French visual artist (1886–1964)

Roger Bissière (22 September 1886 – 2 December 1964) was a French visual artist and teacher. He designed stained glass windows for Metz cathedral and several other churches; as well as painted, and collaged textiles.

==Early life and education==
Roger Bissière was born 22 September 1886 in Villeréal, Lot-et-Garonne. In 1901 the family moved to Bordeaux. His mother, Elisabeth Chastaignol, died 25 April 1902. He started painting at the age of 17.

In 1904 his father, Fernand Bissière, did not allow him to enter art school. Roger then travelled to Algeria.

From 1905 to 1910, he enrolled at the École Supérieure des Beaux-Arts de Bordeaux where he studied with Paul François Quinsac.
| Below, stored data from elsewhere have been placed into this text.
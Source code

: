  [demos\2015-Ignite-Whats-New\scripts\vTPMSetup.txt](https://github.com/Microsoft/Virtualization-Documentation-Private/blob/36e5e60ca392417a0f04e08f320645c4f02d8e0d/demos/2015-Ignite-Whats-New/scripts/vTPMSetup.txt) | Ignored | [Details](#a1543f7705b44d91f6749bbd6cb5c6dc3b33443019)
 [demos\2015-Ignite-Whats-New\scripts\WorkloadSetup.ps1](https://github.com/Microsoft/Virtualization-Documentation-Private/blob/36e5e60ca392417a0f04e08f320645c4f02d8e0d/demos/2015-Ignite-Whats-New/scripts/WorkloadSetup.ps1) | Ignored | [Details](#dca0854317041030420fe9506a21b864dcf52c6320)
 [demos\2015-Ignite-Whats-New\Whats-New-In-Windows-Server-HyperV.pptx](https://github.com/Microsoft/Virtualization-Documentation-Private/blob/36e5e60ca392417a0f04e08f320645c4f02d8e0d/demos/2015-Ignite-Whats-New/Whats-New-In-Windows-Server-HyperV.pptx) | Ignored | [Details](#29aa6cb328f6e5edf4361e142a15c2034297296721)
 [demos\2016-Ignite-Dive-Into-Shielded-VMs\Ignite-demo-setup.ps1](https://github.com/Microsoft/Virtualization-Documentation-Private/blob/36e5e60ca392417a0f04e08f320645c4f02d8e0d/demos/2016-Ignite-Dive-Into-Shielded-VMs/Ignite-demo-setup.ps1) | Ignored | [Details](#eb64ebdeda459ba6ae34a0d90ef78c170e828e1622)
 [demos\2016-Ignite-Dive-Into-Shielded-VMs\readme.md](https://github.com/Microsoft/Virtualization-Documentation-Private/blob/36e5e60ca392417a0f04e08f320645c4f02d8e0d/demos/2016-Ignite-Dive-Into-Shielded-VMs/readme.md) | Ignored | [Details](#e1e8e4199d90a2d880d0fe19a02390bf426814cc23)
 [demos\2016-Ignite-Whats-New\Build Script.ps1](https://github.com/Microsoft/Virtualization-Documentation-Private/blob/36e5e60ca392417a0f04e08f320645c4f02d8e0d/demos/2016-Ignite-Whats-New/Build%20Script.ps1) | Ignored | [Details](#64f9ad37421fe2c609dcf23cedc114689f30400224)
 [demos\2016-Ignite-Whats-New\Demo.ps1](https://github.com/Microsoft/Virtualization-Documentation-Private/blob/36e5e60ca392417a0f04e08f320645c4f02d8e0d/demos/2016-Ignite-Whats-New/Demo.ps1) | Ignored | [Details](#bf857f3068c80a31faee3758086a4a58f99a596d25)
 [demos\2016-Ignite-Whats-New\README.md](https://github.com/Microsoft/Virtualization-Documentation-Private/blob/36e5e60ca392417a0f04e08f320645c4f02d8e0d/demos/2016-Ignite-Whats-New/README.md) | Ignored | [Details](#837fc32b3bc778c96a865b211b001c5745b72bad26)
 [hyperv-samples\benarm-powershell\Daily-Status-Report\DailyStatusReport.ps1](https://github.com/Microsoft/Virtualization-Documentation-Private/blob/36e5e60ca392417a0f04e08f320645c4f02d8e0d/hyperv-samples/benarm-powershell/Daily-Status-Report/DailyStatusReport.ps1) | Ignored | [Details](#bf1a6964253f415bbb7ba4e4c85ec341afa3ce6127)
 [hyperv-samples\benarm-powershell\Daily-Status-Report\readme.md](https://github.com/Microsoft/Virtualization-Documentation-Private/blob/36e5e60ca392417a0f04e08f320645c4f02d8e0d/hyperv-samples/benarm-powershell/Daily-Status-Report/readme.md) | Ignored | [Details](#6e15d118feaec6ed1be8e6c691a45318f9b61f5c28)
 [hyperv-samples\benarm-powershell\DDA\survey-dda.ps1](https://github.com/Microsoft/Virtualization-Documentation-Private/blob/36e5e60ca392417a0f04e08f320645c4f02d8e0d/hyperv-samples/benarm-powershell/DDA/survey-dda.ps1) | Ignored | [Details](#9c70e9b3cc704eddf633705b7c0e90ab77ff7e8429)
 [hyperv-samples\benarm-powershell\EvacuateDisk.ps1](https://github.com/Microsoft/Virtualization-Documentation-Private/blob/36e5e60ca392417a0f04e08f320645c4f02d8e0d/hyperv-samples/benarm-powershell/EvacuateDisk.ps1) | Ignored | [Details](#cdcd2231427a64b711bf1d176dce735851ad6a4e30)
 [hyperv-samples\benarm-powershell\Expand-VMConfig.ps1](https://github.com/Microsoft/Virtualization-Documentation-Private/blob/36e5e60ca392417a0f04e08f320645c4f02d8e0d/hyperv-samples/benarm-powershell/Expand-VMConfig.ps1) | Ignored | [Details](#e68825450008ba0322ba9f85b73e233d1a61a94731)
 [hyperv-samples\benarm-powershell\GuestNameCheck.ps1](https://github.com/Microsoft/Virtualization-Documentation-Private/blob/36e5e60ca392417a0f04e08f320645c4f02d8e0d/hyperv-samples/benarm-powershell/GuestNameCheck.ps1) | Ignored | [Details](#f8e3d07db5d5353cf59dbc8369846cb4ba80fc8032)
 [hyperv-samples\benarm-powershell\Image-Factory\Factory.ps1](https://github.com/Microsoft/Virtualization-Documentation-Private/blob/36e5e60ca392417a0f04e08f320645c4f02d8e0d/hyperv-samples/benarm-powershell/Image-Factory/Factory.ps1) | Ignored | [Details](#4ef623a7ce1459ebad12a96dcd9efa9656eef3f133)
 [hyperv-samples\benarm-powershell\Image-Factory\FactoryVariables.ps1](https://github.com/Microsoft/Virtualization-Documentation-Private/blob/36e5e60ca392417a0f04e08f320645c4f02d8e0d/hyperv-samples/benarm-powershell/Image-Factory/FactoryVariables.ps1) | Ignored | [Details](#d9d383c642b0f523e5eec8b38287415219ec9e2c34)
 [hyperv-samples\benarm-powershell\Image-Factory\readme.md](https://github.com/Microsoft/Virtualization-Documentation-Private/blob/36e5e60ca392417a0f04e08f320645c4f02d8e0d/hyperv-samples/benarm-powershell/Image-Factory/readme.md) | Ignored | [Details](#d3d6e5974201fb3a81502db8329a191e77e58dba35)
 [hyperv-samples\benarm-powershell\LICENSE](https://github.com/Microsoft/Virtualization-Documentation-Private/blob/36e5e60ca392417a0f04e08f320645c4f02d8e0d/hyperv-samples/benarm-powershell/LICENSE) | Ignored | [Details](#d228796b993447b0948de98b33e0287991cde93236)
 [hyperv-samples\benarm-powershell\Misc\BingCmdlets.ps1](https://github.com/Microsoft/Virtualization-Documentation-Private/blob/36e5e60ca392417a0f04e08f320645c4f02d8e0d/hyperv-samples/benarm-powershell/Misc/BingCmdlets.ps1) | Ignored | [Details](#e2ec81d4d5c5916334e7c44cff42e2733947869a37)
Starting in September 1910, he studied with Gabriel Ferrier at the École des Beaux-Arts in Paris.

He married Catherine Lucie Lotte (nicknamed Mousse), 23 January 1919. Their son Marc-Antoine was born 15 July 1925.

== Career ==
Bissière published articles in the magazine L'Esprit Nouveau about Seurat (No. 1, 1920), Ingres (No. 4, 1921) and Corot (No. 9, 1921).

He was an art teacher at the Académie Ranson in Paris from 1925 until 1938.

In 1936, Bissière was one of the artists who executed Robert and Sonia Delaunay's designs for the Exposition Internationale des Arts et Techniques dans la Vie Moderne. He participated in the first three documenta exhibitions of 1955, 1959 and 1964.

After he realised his eyesight was deteriorating he was diagnosed with glaucoma in 1939. By 1950 his peripheral vision was severely affected and he underwent surgery. This stopped him from going blind but did not improve his eyesight, and he complained his eyes tired more quickly when he was painting.

==Death and legacy==
Bissière died 2 December 1964, in Boissièrette, Lot, France. Rue Roger-Bissière (fr) in Paris is named in his honour.

==Forgeries==
Between 1985 and 1995 John Myatt produced a number of fake Roger Bissière paintings for John Drewe, a purveyor of forged art.